In our guide to variable assignment and mutation in JavaScript, we covered the concepts of variable assignment and mutation, looking at issues with mutations and how to manage them. In this article, we’ll see how JavaScript makes life extra difficult for us by including array methods that mutate the original array as part of the language. But it’s not all doom and gloom. By the end of the article, we’ll have written some functions that fix these issues — and you’ll be able to start using these functions in your code today.

If you’d like to explore this topic in greater detail, or get up to speed with modern JavaScript, check out my new book Learn to Code with JavaScript.

Array Mutations in JavaScript

Arrays in JavaScript are just objects, which means they can be mutated. In fact, many of the built-in array methods will mutate the array itself. This can mean the golden rule from above gets broken, just by using one of the built-in methods.
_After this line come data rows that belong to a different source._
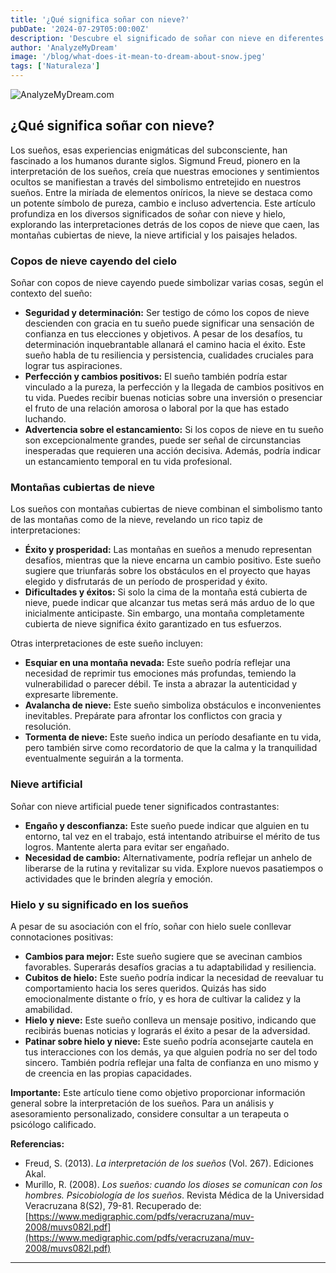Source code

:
 ```yaml
---
title: '¿Qué significa soñar con nieve?'
pubDate: '2024-07-29T05:00:00Z'
description: 'Descubre el significado de soñar con nieve en diferentes contextos: copos cayendo, nieve en las montañas, artificial y hielo.'
author: 'AnalyzeMyDream'
image: '/blog/what-does-it-mean-to-dream-about-snow.jpeg'
tags: ['Naturaleza']
---
```


![AnalyzeMyDream.com](/blog/what-does-it-mean-to-dream-about-snow.jpeg)

## ¿Qué significa soñar con nieve?

Los sueños, esas experiencias enigmáticas del subconsciente, han fascinado a los humanos durante siglos. Sigmund Freud, pionero en la interpretación de los sueños, creía que nuestras emociones y sentimientos ocultos se manifiestan a través del simbolismo entretejido en nuestros sueños. Entre la miríada de elementos oníricos, la nieve se destaca como un potente símbolo de pureza, cambio e incluso advertencia. Este artículo profundiza en los diversos significados de soñar con nieve y hielo, explorando las interpretaciones detrás de los copos de nieve que caen, las montañas cubiertas de nieve, la nieve artificial y los paisajes helados.

### Copos de nieve cayendo del cielo

Soñar con copos de nieve cayendo puede simbolizar varias cosas, según el contexto del sueño:

- **Seguridad y determinación:** Ser testigo de cómo los copos de nieve descienden con gracia en tu sueño puede significar una sensación de confianza en tus elecciones y objetivos. A pesar de los desafíos, tu determinación inquebrantable allanará el camino hacia el éxito. Este sueño habla de tu resiliencia y persistencia, cualidades cruciales para lograr tus aspiraciones.
- **Perfección y cambios positivos:** El sueño también podría estar vinculado a la pureza, la perfección y la llegada de cambios positivos en tu vida. Puedes recibir buenas noticias sobre una inversión o presenciar el fruto de una relación amorosa o laboral por la que has estado luchando.
- **Advertencia sobre el estancamiento:** Si los copos de nieve en tu sueño son excepcionalmente grandes, puede ser señal de circunstancias inesperadas que requieren una acción decisiva. Además, podría indicar un estancamiento temporal en tu vida profesional.

### Montañas cubiertas de nieve

Los sueños con montañas cubiertas de nieve combinan el simbolismo tanto de las montañas como de la nieve, revelando un rico tapiz de interpretaciones:

- **Éxito y prosperidad:** Las montañas en sueños a menudo representan desafíos, mientras que la nieve encarna un cambio positivo. Este sueño sugiere que triunfarás sobre los obstáculos en el proyecto que hayas elegido y disfrutarás de un período de prosperidad y éxito.
- **Dificultades y éxitos:** Si solo la cima de la montaña está cubierta de nieve, puede indicar que alcanzar tus metas será más arduo de lo que inicialmente anticipaste. Sin embargo, una montaña completamente cubierta de nieve significa éxito garantizado en tus esfuerzos.

Otras interpretaciones de este sueño incluyen:

- **Esquiar en una montaña nevada:** Este sueño podría reflejar una necesidad de reprimir tus emociones más profundas, temiendo la vulnerabilidad o parecer débil. Te insta a abrazar la autenticidad y expresarte libremente.
- **Avalancha de nieve:** Este sueño simboliza obstáculos e inconvenientes inevitables. Prepárate para afrontar los conflictos con gracia y resolución.
- **Tormenta de nieve:** Este sueño indica un período desafiante en tu vida, pero también sirve como recordatorio de que la calma y la tranquilidad eventualmente seguirán a la tormenta.

### Nieve artificial

Soñar con nieve artificial puede tener significados contrastantes:

- **Engaño y desconfianza:** Este sueño puede indicar que alguien en tu entorno, tal vez en el trabajo, está intentando atribuirse el mérito de tus logros. Mantente alerta para evitar ser engañado.
- **Necesidad de cambio:** Alternativamente, podría reflejar un anhelo de liberarse de la rutina y revitalizar su vida. Explore nuevos pasatiempos o actividades que le brinden alegría y emoción.

### Hielo y su significado en los sueños

A pesar de su asociación con el frío, soñar con hielo suele conllevar connotaciones positivas:

- **Cambios para mejor:** Este sueño sugiere que se avecinan cambios favorables. Superarás desafíos gracias a tu adaptabilidad y resiliencia.
- **Cubitos de hielo:** Este sueño podría indicar la necesidad de reevaluar tu comportamiento hacia los seres queridos. Quizás has sido emocionalmente distante o frío, y es hora de cultivar la calidez y la amabilidad.
- **Hielo y nieve:** Este sueño conlleva un mensaje positivo, indicando que recibirás buenas noticias y lograrás el éxito a pesar de la adversidad.
- **Patinar sobre hielo y nieve:** Este sueño podría aconsejarte cautela en tus interacciones con los demás, ya que alguien podría no ser del todo sincero. También podría reflejar una falta de confianza en uno mismo y de creencia en las propias capacidades.

**Importante:** Este artículo tiene como objetivo proporcionar información general sobre la interpretación de los sueños. Para un análisis y asesoramiento personalizado, considere consultar a un terapeuta o psicólogo calificado.

**Referencias:**

- Freud, S. (2013). *La interpretación de los sueños* (Vol. 267). Ediciones Akal.
- Murillo, R. (2008). *Los sueños: cuando los dioses se comunican con los hombres. Psicobiología de los sueños*. Revista Médica de la Universidad Veracruzana 8(S2), 79-81. Recuperado de: [https://www.medigraphic.com/pdfs/veracruzana/muv-2008/muvs082l.pdf](https://www.medigraphic.com/pdfs/veracruzana/muv-2008/muvs082l.pdf)

---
Here’s an example showing how it can potentially cause some problems:

const numbers = [1,2,3];
const countdown = numbers.reverse();

This code looks fine. We have an array called numbers and we want another array called countdown that lists the numbers in reverse order. And it seems to work. If you check the value of the countdown variable, it’s what we expect:

countdown
<< [3,2,1]

But the unfortunate side effect of the operation is that the reverse() method has mutated the numbers array as well, which is not what we wanted at all:

numbers
<< [3,2,1]

Even worse, the two variables both reference the same array, so any changes that we subsequently make to one will affect the other. For example, if we use the Array.prototype.push() method to add a value of 0 to the end of the countdown array, it will do the same to the numbers array (because they’re both referencing the same array):

countdown.push(0)
<< 4
countdown
<< [3,2,1,0]
numbers
<< [3,2,1,0]

It’s these sort of side effects that can go unnoticed — especially in the depths of a large application — and cause some very hard to track bugs.

And reverse isn’t the only array method that causes this sort of mutation mischief. Here’s a list of array methods that mutate the array they’re called on:

• Array.prototype.pop()
• Array.prototype.push()
• Array.prototype.shift()
• Array.prototype.unshift()
• Array.prototype.reverse()
• Array.prototype.sort()
• Array.prototype.splice()

Slightly confusingly, arrays also have some methods that don’t mutate the original array, but return a new array instead:

• Array.prototype.slice()
• Array.prototype.concat()
• Array.prototype.map()
• Array.prototype.filter()

These methods will return a new array based on the operation they’ve carried out. For example, the map() method can be used to double all the numbers in an array:

const numbers = [1,2,3];
const evens = numbers.map(number => number * 2);
<< [2,4,6]

Now, if we check the numbers array, we can see that it hasn’t been affected by calling the method:

numbers
<< [1,2,3]

There doesn’t seem to be any reason for why some methods mutate the array and others don’t (although the trend with recent additions is to make them non-mutating), so it can be hard to remember which do which.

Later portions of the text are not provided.